An icy chill ran down her spine as she thought back to a similar incident, though different in many ways, in which she was the one who had found herself on the ground. She had been lucky, however: shortly after she had been dumped carelessly in front of the door of the Emergency Room at L.A Hospital, Mark, who was now speed-driving the ambulance in which she and Bette were in, had found her and rescued her just in time and just before a severe alcohol intoxication sent her prematurely to the Creator. Once she had recovered from the bad adventure, she had decided to cut back on her old life - being a groupie in a famous rock band was starting to become too dangerous - and enroll in a school to become an emergency responder. Getting back behind a school desk had been a challenge for her, who had dropped out of high school to follow the Razor Edge and their charismatic guitarist, Cole Young, and had never been much of a student, but she had gritted her teeth and, after the first week, had found that she liked EMT school. She had graduated with honors, which was even stranger, and three years later, after working her way up through the ranks in some small hospitals, she had tried her hand at everything and sent her application to the Emergency Room at L.A Hospital.
She had been accepted. And at that moment, when she had received the fateful yes and had been hired, she had felt that she had also paid off the debt she owed to that ER.
“We're here,” Mark said, stopping the ambulance.
She wasted no time: as Bette opened the vehicle doors, she quickly grabbed the defibrillator and everything needed to counteract cardiac arrests and heart attacks, then she jumped down from the ambulance.

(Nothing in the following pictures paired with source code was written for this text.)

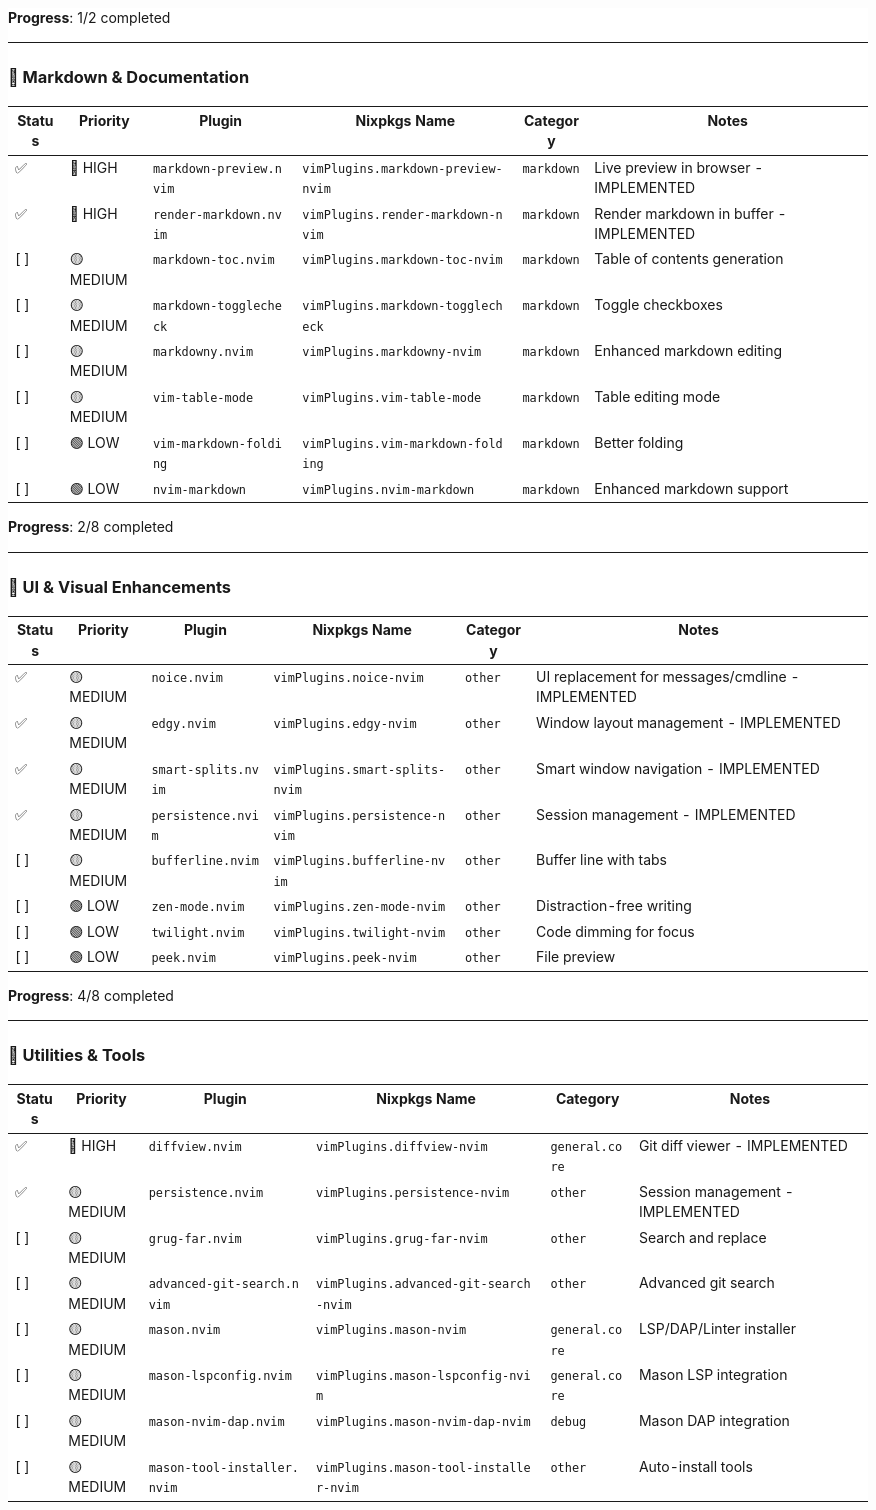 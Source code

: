 **Progress**: 1/2 completed

---

### 📝 Markdown & Documentation
| Status | Priority | Plugin | Nixpkgs Name | Category | Notes |
|--------|----------|--------|--------------|-----------|-------|
| ✅ | 🔴 HIGH | `markdown-preview.nvim` | `vimPlugins.markdown-preview-nvim` | `markdown` | Live preview in browser - IMPLEMENTED |
| ✅ | 🔴 HIGH | `render-markdown.nvim` | `vimPlugins.render-markdown-nvim` | `markdown` | Render markdown in buffer - IMPLEMENTED |
| [ ] | 🟡 MEDIUM | `markdown-toc.nvim` | `vimPlugins.markdown-toc-nvim` | `markdown` | Table of contents generation |
| [ ] | 🟡 MEDIUM | `markdown-togglecheck` | `vimPlugins.markdown-togglecheck` | `markdown` | Toggle checkboxes |
| [ ] | 🟡 MEDIUM | `markdowny.nvim` | `vimPlugins.markdowny-nvim` | `markdown` | Enhanced markdown editing |
| [ ] | 🟡 MEDIUM | `vim-table-mode` | `vimPlugins.vim-table-mode` | `markdown` | Table editing mode |
| [ ] | 🟢 LOW | `vim-markdown-folding` | `vimPlugins.vim-markdown-folding` | `markdown` | Better folding |
| [ ] | 🟢 LOW | `nvim-markdown` | `vimPlugins.nvim-markdown` | `markdown` | Enhanced markdown support |

**Progress**: 2/8 completed

---

### 🎨 UI & Visual Enhancements
| Status | Priority | Plugin | Nixpkgs Name | Category | Notes |
|--------|----------|--------|--------------|-----------|-------|
| ✅ | 🟡 MEDIUM | `noice.nvim` | `vimPlugins.noice-nvim` | `other` | UI replacement for messages/cmdline - IMPLEMENTED |
| ✅ | 🟡 MEDIUM | `edgy.nvim` | `vimPlugins.edgy-nvim` | `other` | Window layout management - IMPLEMENTED |
| ✅ | 🟡 MEDIUM | `smart-splits.nvim` | `vimPlugins.smart-splits-nvim` | `other` | Smart window navigation - IMPLEMENTED |
| ✅ | 🟡 MEDIUM | `persistence.nvim` | `vimPlugins.persistence-nvim` | `other` | Session management - IMPLEMENTED |
| [ ] | 🟡 MEDIUM | `bufferline.nvim` | `vimPlugins.bufferline-nvim` | `other` | Buffer line with tabs |
| [ ] | 🟢 LOW | `zen-mode.nvim` | `vimPlugins.zen-mode-nvim` | `other` | Distraction-free writing |
| [ ] | 🟢 LOW | `twilight.nvim` | `vimPlugins.twilight-nvim` | `other` | Code dimming for focus |
| [ ] | 🟢 LOW | `peek.nvim` | `vimPlugins.peek-nvim` | `other` | File preview |

**Progress**: 4/8 completed

---

### 🔧 Utilities & Tools
| Status | Priority | Plugin | Nixpkgs Name | Category | Notes |
|--------|----------|--------|--------------|-----------|-------|
| ✅ | 🔴 HIGH | `diffview.nvim` | `vimPlugins.diffview-nvim` | `general.core` | Git diff viewer - IMPLEMENTED |
| ✅ | 🟡 MEDIUM | `persistence.nvim` | `vimPlugins.persistence-nvim` | `other` | Session management - IMPLEMENTED |
| [ ] | 🟡 MEDIUM | `grug-far.nvim` | `vimPlugins.grug-far-nvim` | `other` | Search and replace |
| [ ] | 🟡 MEDIUM | `advanced-git-search.nvim` | `vimPlugins.advanced-git-search-nvim` | `other` | Advanced git search |
| [ ] | 🟡 MEDIUM | `mason.nvim` | `vimPlugins.mason-nvim` | `general.core` | LSP/DAP/Linter installer |
| [ ] | 🟡 MEDIUM | `mason-lspconfig.nvim` | `vimPlugins.mason-lspconfig-nvim` | `general.core` | Mason LSP integration |
| [ ] | 🟡 MEDIUM | `mason-nvim-dap.nvim` | `vimPlugins.mason-nvim-dap-nvim` | `debug` | Mason DAP integration |
| [ ] | 🟡 MEDIUM | `mason-tool-installer.nvim` | `vimPlugins.mason-tool-installer-nvim` | `other` | Auto-install tools |

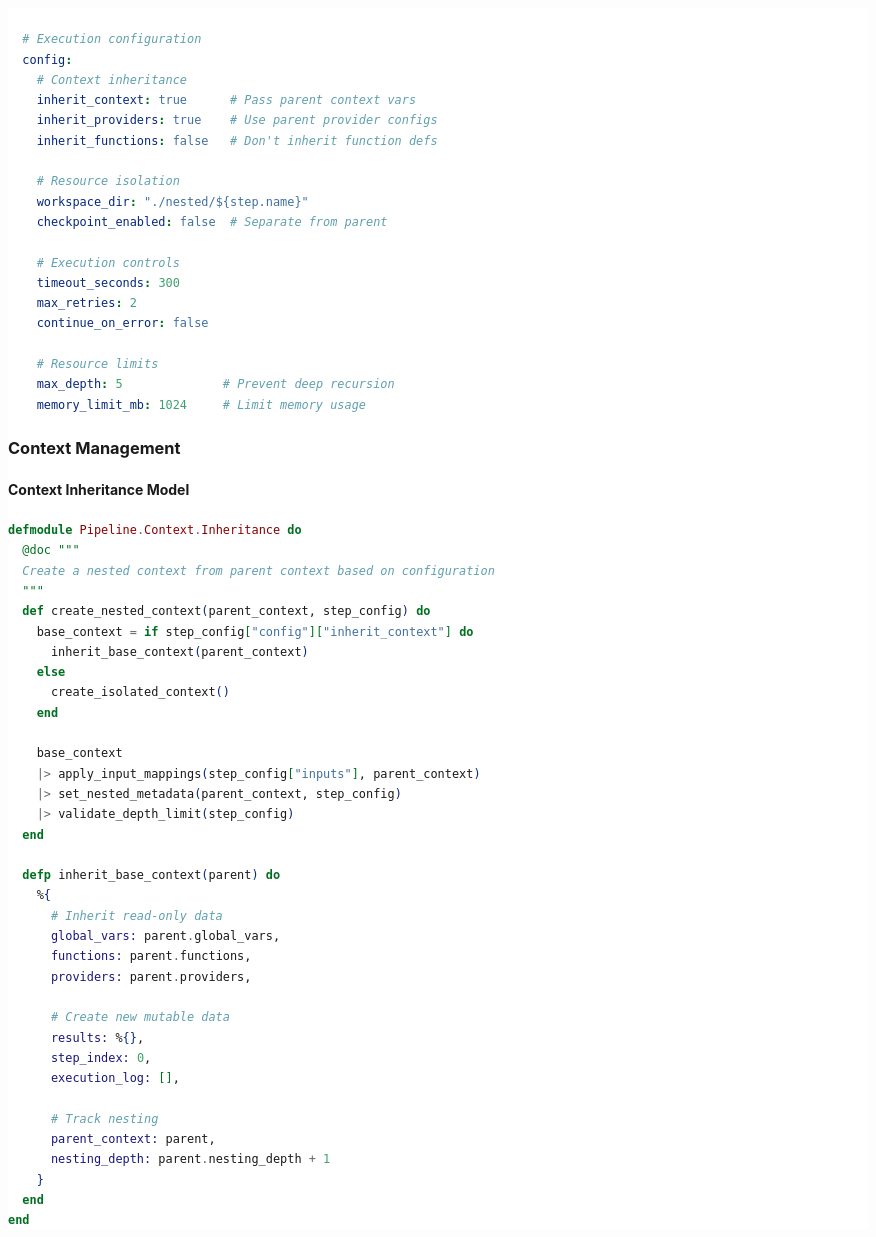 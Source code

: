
 ```yaml
  
  # Execution configuration
  config:
    # Context inheritance
    inherit_context: true      # Pass parent context vars
    inherit_providers: true    # Use parent provider configs
    inherit_functions: false   # Don't inherit function defs
    
    # Resource isolation
    workspace_dir: "./nested/${step.name}"
    checkpoint_enabled: false  # Separate from parent
    
    # Execution controls
    timeout_seconds: 300
    max_retries: 2
    continue_on_error: false
    
    # Resource limits
    max_depth: 5              # Prevent deep recursion
    memory_limit_mb: 1024     # Limit memory usage
```

### Context Management

#### Context Inheritance Model

```elixir
defmodule Pipeline.Context.Inheritance do
  @doc """
  Create a nested context from parent context based on configuration
  """
  def create_nested_context(parent_context, step_config) do
    base_context = if step_config["config"]["inherit_context"] do
      inherit_base_context(parent_context)
    else
      create_isolated_context()
    end
    
    base_context
    |> apply_input_mappings(step_config["inputs"], parent_context)
    |> set_nested_metadata(parent_context, step_config)
    |> validate_depth_limit(step_config)
  end
  
  defp inherit_base_context(parent) do
    %{
      # Inherit read-only data
      global_vars: parent.global_vars,
      functions: parent.functions,
      providers: parent.providers,
      
      # Create new mutable data
      results: %{},
      step_index: 0,
      execution_log: [],
      
      # Track nesting
      parent_context: parent,
      nesting_depth: parent.nesting_depth + 1
    }
  end
end
```
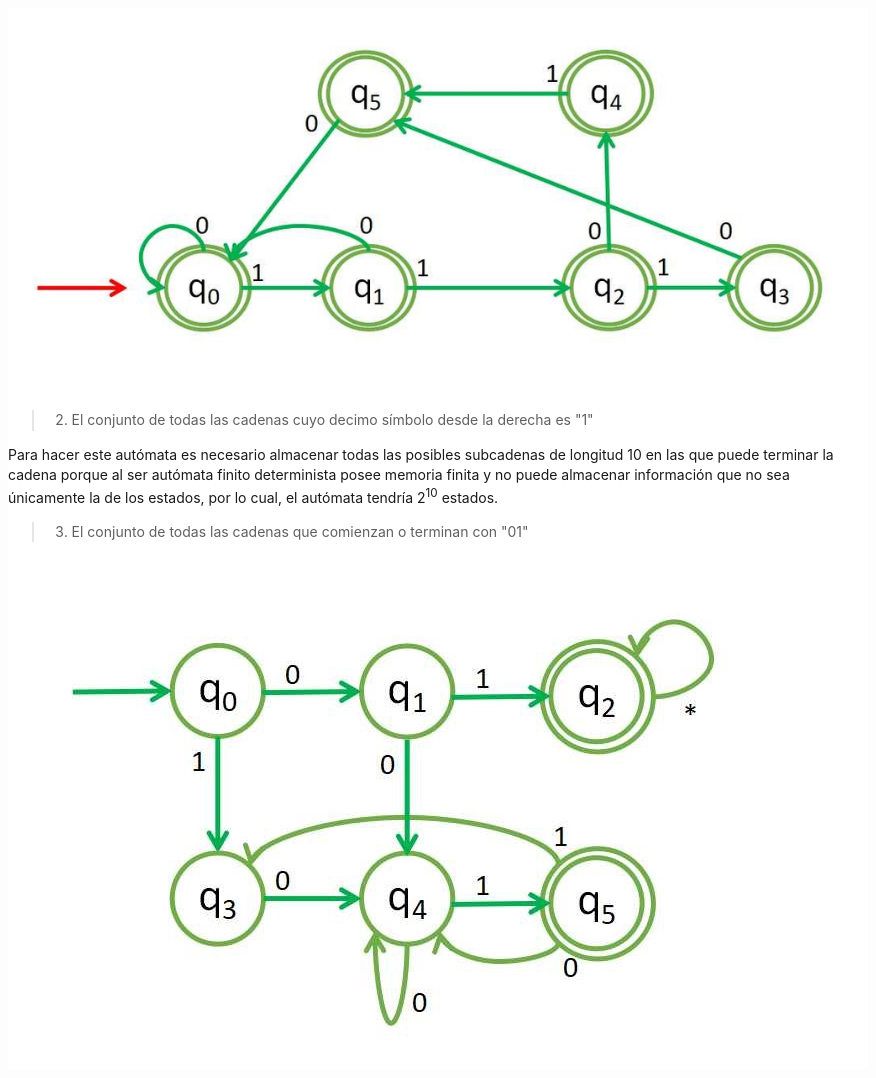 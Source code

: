 ![](image_solutions/2.8.1.jpg)

> 2.  El conjunto de todas las cadenas cuyo decimo símbolo desde la derecha es "1"

Para hacer este autómata es necesario almacenar todas las posibles subcadenas de longitud 10 en las que puede terminar la cadena porque al ser autómata finito determinista posee memoria finita y no puede almacenar información que no sea únicamente la de los estados, por lo cual, el autómata tendría $2^{10}$ estados.

> 3.  El conjunto de todas las cadenas que comienzan o terminan con "01"

![](image_solutions/2.8.3.jpg)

She paid no attention to the luxurious neoclassical-style mansion, nor to the swimming pool illuminated by lights that changed color every second, nor to the gardens that surrounded it. Nor did she pay any attention to the six gorillas who, at first, tried to bar her way, but as soon as they saw her uniform, her purse and, most importantly, the defibrillator, they led the way for her and Bette into the villa's salon, which was lit by hundreds of crystal pendant lights and glittered with gold and fine white Carrara marble.
“Get everyone away!” Bette ordered to the bodyguards, and as soon as the six men were able to clear the area, they approached the man lying on the ground and knelt beside him.
After checking that, indeed, there was no heartbeat, Dawney hurriedly unfastened his pants to pull out the flaps of his shirt. Meanwhile, Bette unfastened the buttons of the elegant suit, and as soon as the man's chest was in view, Dawney immediately proceeded with CPR.
One, two, three...Stayin alive, stayin alive.
The well-known Bee Gees hit began to run through her head, setting the pace for her hands. During the first lesson in which they had covered heart attacks, their professor, Celine, had revealed to them the secret to doing proper heart massage:
“Just sing in your head the song Stayin alive by the Bee Gees and follow the beat.”
She had almost laughed about it the first time, but then, when she had found herself on the “real battlefield” and giving heart massages to both adults and children, she had realized that it worked.
One, two, three...Stayin alive, stayin alive.
“One minute and twenty seconds,” said Bette, looking at her watch. “I'll relieve you shortly.”
Dawney, even though she felt her arms beginning to ache, continued to practice CPR, never stopping.
And, in the meantime, she began to pray.
“Oh Lord, please don't let it be too late.”
One minute and thirty seconds...one minute and forty seconds...one minute and fifty seconds...
“Ouch, you hurt me!” Shouted a voice suddenly.
She stopped abruptly. Beneath her palms, the man's heart had started beating again.
She turned to look at him to ask how he was feeling now, as she usually did, but she did not have time to say a word, because the man preceded her:
“Dawney?!” He exclaimed, stunned. Then he raised his head slightly to look down. “Why are my pants unbuttoned?”